---------- Listed entries
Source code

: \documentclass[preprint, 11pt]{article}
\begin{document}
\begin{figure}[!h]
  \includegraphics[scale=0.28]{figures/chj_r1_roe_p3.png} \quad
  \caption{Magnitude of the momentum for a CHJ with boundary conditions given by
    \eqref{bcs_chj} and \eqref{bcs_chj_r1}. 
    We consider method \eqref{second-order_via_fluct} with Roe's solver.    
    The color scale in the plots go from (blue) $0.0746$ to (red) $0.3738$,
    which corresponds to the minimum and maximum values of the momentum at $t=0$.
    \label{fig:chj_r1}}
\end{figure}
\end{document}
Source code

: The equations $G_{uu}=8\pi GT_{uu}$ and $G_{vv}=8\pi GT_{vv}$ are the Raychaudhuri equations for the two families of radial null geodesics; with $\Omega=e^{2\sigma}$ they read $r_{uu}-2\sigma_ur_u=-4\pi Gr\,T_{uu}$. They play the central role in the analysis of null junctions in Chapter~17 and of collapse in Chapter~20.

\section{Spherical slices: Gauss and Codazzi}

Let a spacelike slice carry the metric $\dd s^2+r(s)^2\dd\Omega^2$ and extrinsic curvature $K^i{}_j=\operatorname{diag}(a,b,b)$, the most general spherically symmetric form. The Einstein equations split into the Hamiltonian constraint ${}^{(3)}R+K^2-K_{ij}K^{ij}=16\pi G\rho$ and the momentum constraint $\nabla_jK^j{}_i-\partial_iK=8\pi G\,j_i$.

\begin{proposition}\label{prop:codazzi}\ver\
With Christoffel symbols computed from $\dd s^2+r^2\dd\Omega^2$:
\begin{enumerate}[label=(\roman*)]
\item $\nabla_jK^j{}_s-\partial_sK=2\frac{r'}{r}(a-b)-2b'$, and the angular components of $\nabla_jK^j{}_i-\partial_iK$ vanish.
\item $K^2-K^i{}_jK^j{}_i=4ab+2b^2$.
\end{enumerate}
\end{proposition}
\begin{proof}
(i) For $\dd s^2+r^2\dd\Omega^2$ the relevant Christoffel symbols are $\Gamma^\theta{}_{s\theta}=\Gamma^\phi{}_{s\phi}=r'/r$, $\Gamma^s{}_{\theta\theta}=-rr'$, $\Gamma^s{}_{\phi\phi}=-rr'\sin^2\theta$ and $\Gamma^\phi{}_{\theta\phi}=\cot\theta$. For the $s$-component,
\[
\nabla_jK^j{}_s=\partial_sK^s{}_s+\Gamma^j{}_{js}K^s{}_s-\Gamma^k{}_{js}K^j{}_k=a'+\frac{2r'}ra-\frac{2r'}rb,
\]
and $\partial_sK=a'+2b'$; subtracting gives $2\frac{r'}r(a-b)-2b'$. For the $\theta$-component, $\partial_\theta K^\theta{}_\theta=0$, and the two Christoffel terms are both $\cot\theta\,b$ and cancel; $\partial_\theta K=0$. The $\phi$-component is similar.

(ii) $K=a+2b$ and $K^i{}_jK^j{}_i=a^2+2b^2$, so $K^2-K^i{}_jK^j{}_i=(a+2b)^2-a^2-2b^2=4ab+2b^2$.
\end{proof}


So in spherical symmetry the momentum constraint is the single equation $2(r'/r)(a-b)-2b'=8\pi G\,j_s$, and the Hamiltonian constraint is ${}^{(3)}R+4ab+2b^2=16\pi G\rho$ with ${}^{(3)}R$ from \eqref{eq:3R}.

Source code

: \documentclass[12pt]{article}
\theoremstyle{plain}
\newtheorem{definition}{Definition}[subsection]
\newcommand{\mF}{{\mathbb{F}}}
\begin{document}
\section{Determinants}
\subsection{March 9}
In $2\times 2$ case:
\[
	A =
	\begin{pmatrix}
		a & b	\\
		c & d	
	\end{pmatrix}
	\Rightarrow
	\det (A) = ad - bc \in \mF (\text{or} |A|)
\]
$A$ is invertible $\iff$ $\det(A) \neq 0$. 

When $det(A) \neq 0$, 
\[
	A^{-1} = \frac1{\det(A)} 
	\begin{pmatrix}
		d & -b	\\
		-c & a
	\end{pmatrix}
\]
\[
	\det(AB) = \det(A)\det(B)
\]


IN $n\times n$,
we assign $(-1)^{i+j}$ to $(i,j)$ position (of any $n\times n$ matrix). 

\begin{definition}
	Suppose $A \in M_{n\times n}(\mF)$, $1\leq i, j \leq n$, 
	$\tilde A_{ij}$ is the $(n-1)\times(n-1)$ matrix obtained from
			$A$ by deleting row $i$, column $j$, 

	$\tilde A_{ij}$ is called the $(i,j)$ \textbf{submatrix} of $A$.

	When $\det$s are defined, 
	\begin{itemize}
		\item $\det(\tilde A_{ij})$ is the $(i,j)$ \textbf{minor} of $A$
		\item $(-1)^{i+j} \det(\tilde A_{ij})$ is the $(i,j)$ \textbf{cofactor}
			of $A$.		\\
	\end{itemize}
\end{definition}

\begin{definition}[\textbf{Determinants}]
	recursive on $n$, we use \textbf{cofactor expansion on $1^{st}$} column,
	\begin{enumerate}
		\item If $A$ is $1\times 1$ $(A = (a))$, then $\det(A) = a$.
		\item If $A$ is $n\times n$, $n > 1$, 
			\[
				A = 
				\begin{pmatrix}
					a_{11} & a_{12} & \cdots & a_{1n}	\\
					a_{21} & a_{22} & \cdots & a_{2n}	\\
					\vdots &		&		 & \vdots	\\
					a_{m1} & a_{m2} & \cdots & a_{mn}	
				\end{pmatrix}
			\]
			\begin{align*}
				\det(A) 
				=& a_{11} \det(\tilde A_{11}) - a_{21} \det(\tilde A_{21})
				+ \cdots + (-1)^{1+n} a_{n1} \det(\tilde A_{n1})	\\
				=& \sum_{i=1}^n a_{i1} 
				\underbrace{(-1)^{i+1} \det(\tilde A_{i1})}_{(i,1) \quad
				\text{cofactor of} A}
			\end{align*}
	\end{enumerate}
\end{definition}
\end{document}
--------------------
◆ **Task statement**: Without altering anything, print all of the data again.

◆ **Answer below**:
Source code

: \documentclass[preprint, 11pt]{article}
\begin{document}
\begin{figure}[!h]
  \includegraphics[scale=0.28]{figures/chj_r1_roe_p3.png} \quad
  \caption{Magnitude of the momentum for a CHJ with boundary conditions given by
    \eqref{bcs_chj} and \eqref{bcs_chj_r1}. 
    We consider method \eqref{second-order_via_fluct} with Roe's solver.    
    The color scale in the plots go from (blue) $0.0746$ to (red) $0.3738$,
    which corresponds to the minimum and maximum values of the momentum at $t=0$.
    \label{fig:chj_r1}}
\end{figure}
\end{document}
Source code

: The equations $G_{uu}=8\pi GT_{uu}$ and $G_{vv}=8\pi GT_{vv}$ are the Raychaudhuri equations for the two families of radial null geodesics; with $\Omega=e^{2\sigma}$ they read $r_{uu}-2\sigma_ur_u=-4\pi Gr\,T_{uu}$. They play the central role in the analysis of null junctions in Chapter~17 and of collapse in Chapter~20.

\section{Spherical slices: Gauss and Codazzi}

Let a spacelike slice carry the metric $\dd s^2+r(s)^2\dd\Omega^2$ and extrinsic curvature $K^i{}_j=\operatorname{diag}(a,b,b)$, the most general spherically symmetric form. The Einstein equations split into the Hamiltonian constraint ${}^{(3)}R+K^2-K_{ij}K^{ij}=16\pi G\rho$ and the momentum constraint $\nabla_jK^j{}_i-\partial_iK=8\pi G\,j_i$.

\begin{proposition}\label{prop:codazzi}\ver\
With Christoffel symbols computed from $\dd s^2+r^2\dd\Omega^2$:
\begin{enumerate}[label=(\roman*)]
\item $\nabla_jK^j{}_s-\partial_sK=2\frac{r'}{r}(a-b)-2b'$, and the angular components of $\nabla_jK^j{}_i-\partial_iK$ vanish.
\item $K^2-K^i{}_jK^j{}_i=4ab+2b^2$.
\end{enumerate}
\end{proposition}
\begin{proof}
(i) For $\dd s^2+r^2\dd\Omega^2$ the relevant Christoffel symbols are $\Gamma^\theta{}_{s\theta}=\Gamma^\phi{}_{s\phi}=r'/r$, $\Gamma^s{}_{\theta\theta}=-rr'$, $\Gamma^s{}_{\phi\phi}=-rr'\sin^2\theta$ and $\Gamma^\phi{}_{\theta\phi}=\cot\theta$. For the $s$-component,
\[
\nabla_jK^j{}_s=\partial_sK^s{}_s+\Gamma^j{}_{js}K^s{}_s-\Gamma^k{}_{js}K^j{}_k=a'+\frac{2r'}ra-\frac{2r'}rb,
\]
and $\partial_sK=a'+2b'$; subtracting gives $2\frac{r'}r(a-b)-2b'$. For the $\theta$-component, $\partial_\theta K^\theta{}_\theta=0$, and the two Christoffel terms are both $\cot\theta\,b$ and cancel; $\partial_\theta K=0$. The $\phi$-component is similar.

(ii) $K=a+2b$ and $K^i{}_jK^j{}_i=a^2+2b^2$, so $K^2-K^i{}_jK^j{}_i=(a+2b)^2-a^2-2b^2=4ab+2b^2$.
\end{proof}


So in spherical symmetry the momentum constraint is the single equation $2(r'/r)(a-b)-2b'=8\pi G\,j_s$, and the Hamiltonian constraint is ${}^{(3)}R+4ab+2b^2=16\pi G\rho$ with ${}^{(3)}R$ from \eqref{eq:3R}.

Source code

: \documentclass[12pt]{article}
\theoremstyle{plain}
\newtheorem{definition}{Definition}[subsection]
\newcommand{\mF}{{\mathbb{F}}}
\begin{document}
\section{Determinants}
\subsection{March 9}
In $2\times 2$ case:
\[
	A =
	\begin{pmatrix}
		a & b	\\
		c & d	
	\end{pmatrix}
	\Rightarrow
	\det (A) = ad - bc \in \mF (\text{or} |A|)
\]
$A$ is invertible $\iff$ $\det(A) \neq 0$. 

When $det(A) \neq 0$, 
\[
	A^{-1} = \frac1{\det(A)} 
	\begin{pmatrix}
		d & -b	\\
		-c & a
	\end{pmatrix}
\]
\[
	\det(AB) = \det(A)\det(B)
\]


IN $n\times n$,
we assign $(-1)^{i+j}$ to $(i,j)$ position (of any $n\times n$ matrix). 

\begin{definition}
	Suppose $A \in M_{n\times n}(\mF)$, $1\leq i, j \leq n$, 
	$\tilde A_{ij}$ is the $(n-1)\times(n-1)$ matrix obtained from
			$A$ by deleting row $i$, column $j$, 

	$\tilde A_{ij}$ is called the $(i,j)$ \textbf{submatrix} of $A$.

	When $\det$s are defined, 
	\begin{itemize}
		\item $\det(\tilde A_{ij})$ is the $(i,j)$ \textbf{minor} of $A$
		\item $(-1)^{i+j} \det(\tilde A_{ij})$ is the $(i,j)$ \textbf{cofactor}
			of $A$.		\\
	\end{itemize}
\end{definition}

\begin{definition}[\textbf{Determinants}]
	recursive on $n$, we use \textbf{cofactor expansion on $1^{st}$} column,
	\begin{enumerate}
		\item If $A$ is $1\times 1$ $(A = (a))$, then $\det(A) = a$.
		\item If $A$ is $n\times n$, $n > 1$, 
			\[
				A = 
				\begin{pmatrix}
					a_{11} & a_{12} & \cdots & a_{1n}	\\
					a_{21} & a_{22} & \cdots & a_{2n}	\\
					\vdots &		&		 & \vdots	\\
					a_{m1} & a_{m2} & \cdots & a_{mn}	
				\end{pmatrix}
			\]
			\begin{align*}
				\det(A) 
				=& a_{11} \det(\tilde A_{11}) - a_{21} \det(\tilde A_{21})
				+ \cdots + (-1)^{1+n} a_{n1} \det(\tilde A_{n1})	\\
				=& \sum_{i=1}^n a_{i1} 
				\underbrace{(-1)^{i+1} \det(\tilde A_{i1})}_{(i,1) \quad
				\text{cofactor of} A}
			\end{align*}
	\end{enumerate}
\end{definition}
\end{document}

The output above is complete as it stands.